The next part is divided into two routes –

a)      Handling the POST request and saving the temporary image

def allowed_file(filename):
    return '.' in filename and \
           filename.rsplit('.', 1)[1] in ALLOWED_EXTENSIONS 

@app.route('/', methods=['GET', 'POST'])
def upload_file():
    if request.method == 'POST':
        # check if the post request has the file part
        if 'file' not in request.files:
            flash('No file part')
            return redirect(request.url)
        file = request.files['file']
        # if user does not select file and submit, browser can also
        # submit an empty file without filename
        if file.filename == '':
            flash('No selected file')
            return redirect(request.url)
        if file and allowed_file(file.filename):
            filename = secure_filename(file.filename)
            file.save(os.path.join(app.config['UPLOAD_FOLDER'], filename))
            return redirect(url_for('read_uploaded_file',
                                    filename=filename))
    return flask.render_template('fileinput.html')

b)      Reading the temporary image file, checking image size and returning the prediction

@app.route('/read_file', methods=['GET'])
def read_uploaded_file():
    filename = secure_filename(request.args.get('filename'))
    try:
        if filename and allowed_file(filename):
            filepath = os.path.join(app.config['UPLOAD_FOLDER'],filename)    

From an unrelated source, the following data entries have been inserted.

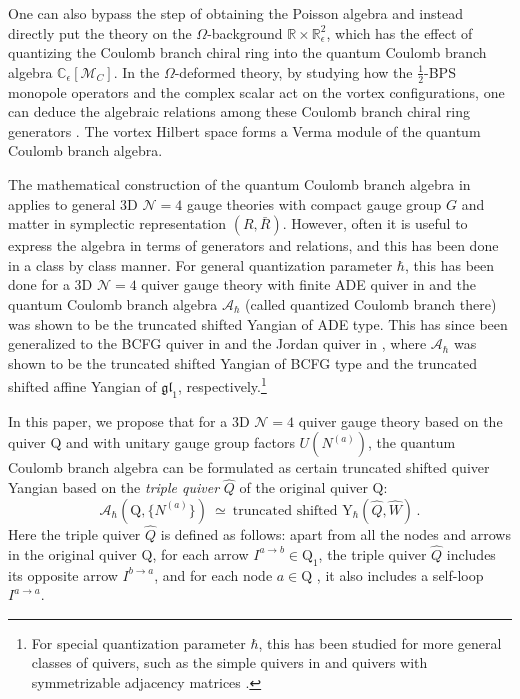 \documentclass[12pt,a4paper]{article}
\renewcommand{\(}{\left(}
\renewcommand{\)}{\right)}
\newcommand{\eps}{\epsilon}
\renewcommand{\(}{\left(}
\renewcommand{\)}{\right)}
\begin{document}
\medskip

One can also bypass the step of obtaining the Poisson algebra and instead directly put the theory on the $\Omega$-background $\mathbb{R}\times \mathbb{R}^2_{\eps}$, which has the effect of quantizing the Coulomb branch chiral ring into the  quantum Coulomb branch algebra $\mathbb{C}_\eps[\mathcal{M}_C]$.
In the $\Omega$-deformed theory, by studying how the $\frac{1}{2}$-BPS monopole operators and the complex scalar act on the vortex configurations, one can deduce the algebraic relations among these Coulomb branch chiral ring generators \cite{Bullimore:2016hdc}.
The vortex Hilbert space forms a Verma module of the quantum Coulomb branch algebra.

\medskip





The mathematical construction of the quantum Coulomb branch algebra in \cite{Braverman:2016pwk, Braverman:2016wma} applies to general 3D $\mathcal{N}=4$ gauge theories with compact gauge group $G$ and matter in symplectic representation $(R,\bar{R})$. 
However, often it is useful to express the algebra in terms of generators and relations, and this has been done in a class by class manner. 
For general quantization parameter $\hbar$,  this has been done for a 3D $\mathcal{N}=4$ quiver gauge theory with finite ADE quiver in \cite{Braverman:2016pwk} and the quantum Coulomb branch algebra $\mathcal{A}_{\hbar}$ (called quantized Coulomb branch there) was shown to be the truncated shifted Yangian of ADE type.
This has since been generalized to the BCFG quiver in \cite{Nakajima:2019olw} and the Jordan quiver in \cite{Kodera:2016faj_jordan_quiver}, where $\mathcal{A}_{\hbar}$ was shown to be the truncated shifted Yangian of BCFG type and the truncated shifted affine Yangian of $\mathfrak{gl}_1$, respectively.\footnote{
For special quantization parameter $\hbar$, this has been studied for more general classes of quivers, such as the simple quivers in \cite{Kamnitzer:2019mjs,weekes2019generatorscoulombbranchesquiver} and quivers with symmetrizable adjacency matrices  \cite{Nakajima:2019olw}.
}

\medskip



In this paper, we propose that for a 3D $\mathcal{N}=4$ quiver gauge theory based on the quiver $\mathrm{Q}$ and with unitary gauge group factors $U(N^{(a)})$, the quantum Coulomb branch algebra can be formulated as certain truncated shifted quiver Yangian 
based on the \textit{triple quiver} $\widehat{Q}$ of the original quiver $\mathrm{Q}$:
\begin{equation}\label{eq:MainConjecture}
\mathcal{A}_{\hbar}(\mathrm{Q},\{N^{(a)}\})
\ \simeq \
\textrm{truncated shifted }
\mathrm{Y}_{\hbar}(\widehat{Q},\widehat{W}) \,.
\end{equation}
Here the triple quiver $\widehat{Q}$ is defined as follows: apart from all the nodes and arrows in the original quiver $\mathrm{Q}$, for each arrow $I^{a\rightarrow b}\in \mathrm{Q}_1$, the triple quiver $\widehat{Q}$ includes its opposite arrow $I^{b \rightarrow a}$, and for each node $a\in \mathrm{Q}$ , it also includes a self-loop $I^{a \rightarrow a}$.
\end{document}
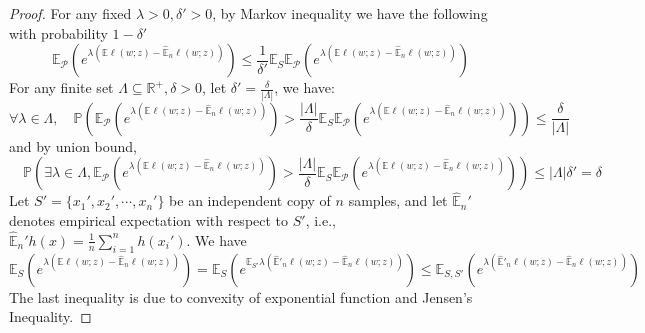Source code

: \documentclass[final,12pt]{colt2018} %
\begin{document}
\begin{proof}
For any fixed $\lambda>0,\delta'>0$, by Markov inequality we have the following with probability $1-\delta'$
\begin{equation}
	\mathbb{E}_{\mathcal{P}}\left(e^{\lambda\left(\mathbb{E}\ell(w;z)-\hat{\mathbb{E}}_n \ell(w;z)\right)}\right)\leq \frac{1}{\delta'}\mathbb{E}_{S}\mathbb{E}_{\mathcal{P}}\left(e^{\lambda\left(\mathbb{E}\ell(w;z)-\hat{\mathbb{E}}_n \ell(w;z)\right)}\right)
\end{equation}
For any finite set $\Lambda\subseteq \mathbb{R}^+,\delta>0$, let $\delta'=\frac{\delta}{|\Lambda|}$, we have:
\begin{equation}\label{union-bound-ineq}
	\forall \lambda\in\Lambda,\quad\mathbb{P}\left(\mathbb{E}_{\mathcal{P}}\left(e^{\lambda\left(\mathbb{E}\ell(w;z)-\hat{\mathbb{E}}_n \ell(w;z)\right)}\right)> \frac{|\Lambda|}{\delta}\mathbb{E}_{S}\mathbb{E}_{\mathcal{P}}\left(e^{\lambda\left(\mathbb{E}\ell(w;z)-\hat{\mathbb{E}}_n \ell(w;z)\right)}\right)\right)\leq \frac{\delta}{|\Lambda|}
\end{equation}
 and by union bound,
\begin{equation}
	\quad\mathbb{P}\left(\exists \lambda\in \Lambda,\mathbb{E}_{\mathcal{P}}\left(e^{\lambda\left(\mathbb{E}\ell(w;z)-\hat{\mathbb{E}}_n \ell(w;z)\right)}\right)> \frac{|\Lambda|}{\delta}\mathbb{E}_{S}\mathbb{E}_{\mathcal{P}}\left(e^{\lambda\left(\mathbb{E}\ell(w;z)-\hat{\mathbb{E}}_n \ell(w;z)\right)}\right)\right)\leq |\Lambda|\delta'=\delta
\end{equation}
Let $S'=\{x_1',x_2',\cdots,x_n'\}$ be an independent copy of $n$ samples, and let $\hat{\mathbb{E}}_n'$ denotes empirical expectation with respect to $S'$, i.e., $\hat{\mathbb{E}}_n' h(x)=\frac{1}{n}\sum_{i=1}^n h(x_i')$. We have
\begin{equation}
\mathbb{E}_{S}\left(e^{\lambda\left(\mathbb{E}\ell(w;z)-\hat{\mathbb{E}}_n \ell(w;z)\right)}\right)=\mathbb{E}_{S}\left(e^{\mathbb{E}_{S'}\lambda\left(\hat{\mathbb{E}}'_n \ell(w;z)-\hat{\mathbb{E}}_n\ell(w;z)\right)}\right)\leq \mathbb{E}_{S,S'}\left(e^{\lambda\left(\hat{\mathbb{E}}'_n \ell(w;z)-\hat{\mathbb{E}}_n\ell(w;z)\right)}\right)
\end{equation}
The last inequality is due to convexity of exponential function and Jensen's Inequality.


\end{proof}
\end{document}
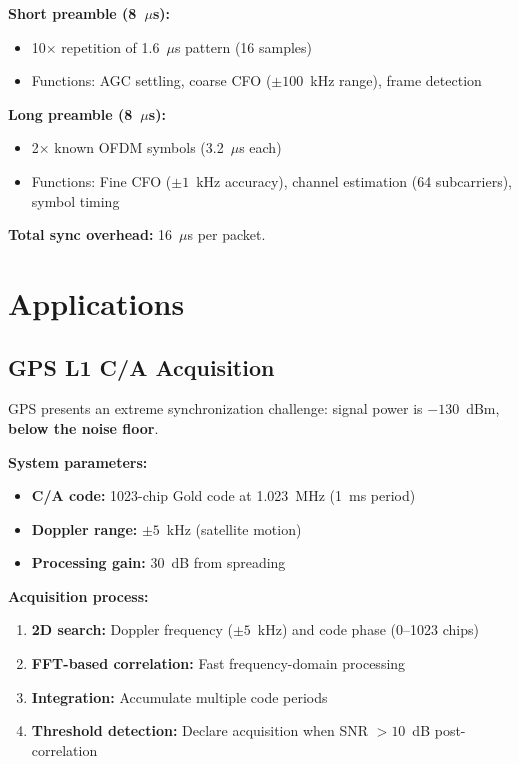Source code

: \textbf{Short preamble (8~$\mu$s):}
\begin{itemize}
\item 10$\times$ repetition of 1.6~$\mu$s pattern (16 samples)
\item Functions: AGC settling, coarse CFO ($\pm 100$~kHz range), frame detection
\end{itemize}

\textbf{Long preamble (8~$\mu$s):}
\begin{itemize}
\item 2$\times$ known OFDM symbols (3.2~$\mu$s each)
\item Functions: Fine CFO ($\pm 1$~kHz accuracy), channel estimation (64 subcarriers), symbol timing
\end{itemize}

\textbf{Total sync overhead:} 16~$\mu$s per packet.

\section{Applications}

\subsection{GPS L1 C/A Acquisition}

GPS presents an extreme synchronization challenge: signal power is $-130$~dBm, \textbf{below the noise floor}.

\textbf{System parameters:}
\begin{itemize}
\item \textbf{C/A code:} 1023-chip Gold code at 1.023~MHz (1~ms period)
\item \textbf{Doppler range:} $\pm 5$~kHz (satellite motion)
\item \textbf{Processing gain:} 30~dB from spreading
\end{itemize}

\textbf{Acquisition process:}
\begin{enumerate}
\item \textbf{2D search:} Doppler frequency ($\pm 5$~kHz) and code phase (0--1023 chips)
\item \textbf{FFT-based correlation:} Fast frequency-domain processing
\item \textbf{Integration:} Accumulate multiple code periods
\item \textbf{Threshold detection:} Declare acquisition when SNR $> 10$~dB post-correlation
\end{enumerate}

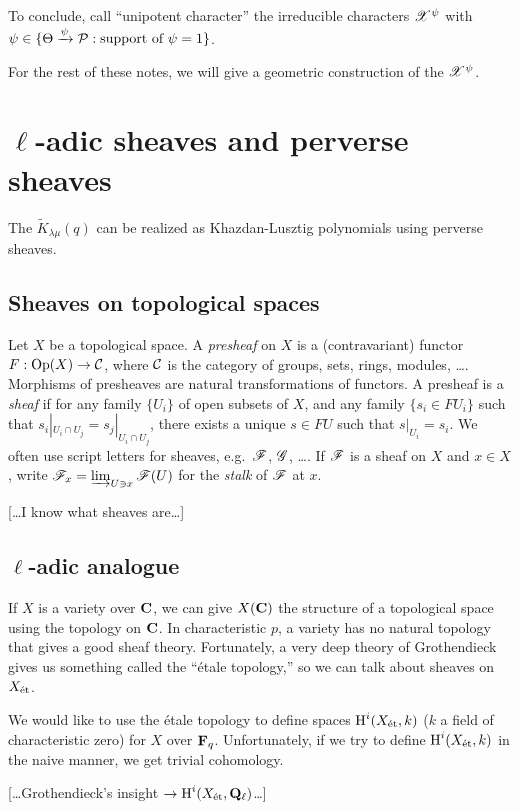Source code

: \documentclass{article}
\begin{document}
To conclude, call ``unipotent character'' the irreducible characters 
$\mathscr{X}^\psi$ with $\psi\in \{\Theta\xrightarrow\psi\mathcal{P}:\text{support of }\psi=1\}$. 

For the rest of these notes, we will give a geometric construction of the 
$\mathscr{X}^\psi$. 





\section{\texorpdfstring{$\ell$}{l}-adic sheaves and perverse sheaves}

The $\widetilde K_{\lambda\mu}(q)$ can be realized as Khazdan-Lusztig polynomials 
using perverse sheaves. 


\subsection{Sheaves on topological spaces}

Let $X$ be a topological space. A \emph{presheaf} on $X$ is a (contravariant) 
functor $F:\operatorname{Op}(X) \to \mathcal{C}$, where $\mathcal{C}$ is the category of groups, sets, 
rings, modules, \ldots. Morphisms of presheaves are natural transformations of 
functors. A presheaf is a \emph{sheaf} if for any family $\{U_i\}$ of open 
subsets of $X$, and any family $\{s_i\in F U_i\}$ such that 
$s_i|_{U_i\cap U_j} = s_j|_{U_i\cap U_j}$, there exists a unique 
$s\in F U$ such that $s|_{U_i} = s_i$. We often use script letters for sheaves, 
e.g.\ $\mathscr{F}$, $\mathscr{G}$, \ldots. If $\mathscr{F}$ is a sheaf on $X$ and $x\in X$, write 
$\mathscr{F}_x=\varinjlim_{U\ni x} \mathscr{F}(U)$ for the \emph{stalk} of $\mathscr{F}$ at $x$. 

[\ldots I know what sheaves are\ldots]


\subsection{\texorpdfstring{$\ell$}{l}-adic analogue}

If $X$ is a variety over $\mathbf{C}$, we can give $X(\mathbf{C})$ the structure of a topological 
space using the topology on $\mathbf{C}$. In characteristic $p$, a variety has no natural 
topology that gives a good sheaf theory. Fortunately, a very deep theory of 
Grothendieck gives us something called the ``\'etale topology,'' so we can talk 
about sheaves on $X_{\textnormal{\'et}}$. 

We would like to use the \'etale topology to define spaces $\operatorname{H}^i(X_{\textnormal{\'et}},k)$ ($k$ a 
field of characteristic zero) for $X$ over $\mathbf{F}_q$. Unfortunately, if we try to 
define $\operatorname{H}^i(X_{\textnormal{\'et}}, k)$ in the naive manner, we get trivial cohomology. 

[\ldots Grothendieck's insight $\to\operatorname{H}^i(X_{\textnormal{\'et}}, \mathbf{Q}_\ell)$\ldots]







\end{document}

            predictions = bottle_predict_breed(filepath)
            dogs_n_preds = {'Names':dogs,'Prediction':predictions[0]}
            df = pd.DataFrame(dogs_n_preds).sort_values(by=['Prediction'], ascending=False).head()
            df['Prediction'] = df['Prediction'].astype(float).map("{:.2%}".format)
            output = df.to_html(index=False)
            os.remove(filepath)
            headers = {'Content-Type': 'text/html'}
            return make_response(output,200,headers)
        else:
            return "Unable to read file"
    except IOError:
        pass
    return "Unable to read file"

Notice the use of “headers” and the “make_response” call.

Since I am returning the result data frame as an HTML (with “df.to_html()”), not using the “headers” and “make_response” would display the HTML tags in the browser like “<table><tbody>…”

That’s all needed as part of the app.py file.

Run the Flask app:

Assuming that you have logged into the EC2 instance console. The next steps are simple.

Activate the “webapp” python environment.

$ workon webapp

Go into the “webapp” folder

$ cd webapp

Run the Flask app. This starts the Flask service on port 5000 by default.

$ flask run --host=0.0.0.0

“Host=0.0.0.0” makes it available to any IP. However, your AWS security group has to allow access to the instance.

For Example,

If my EC2 instance IP is 10.11.12.13, I can now access now the webpage from the browser by http://10.11.12.13:5000

Application screens

Image by Author

Choose an image. The preview is shown at the bottom.

Inage by Author

Upload the image. The prediction table will be shown.

Image by Author

This concludes the story. I hope you get equally excited as me after successfully running.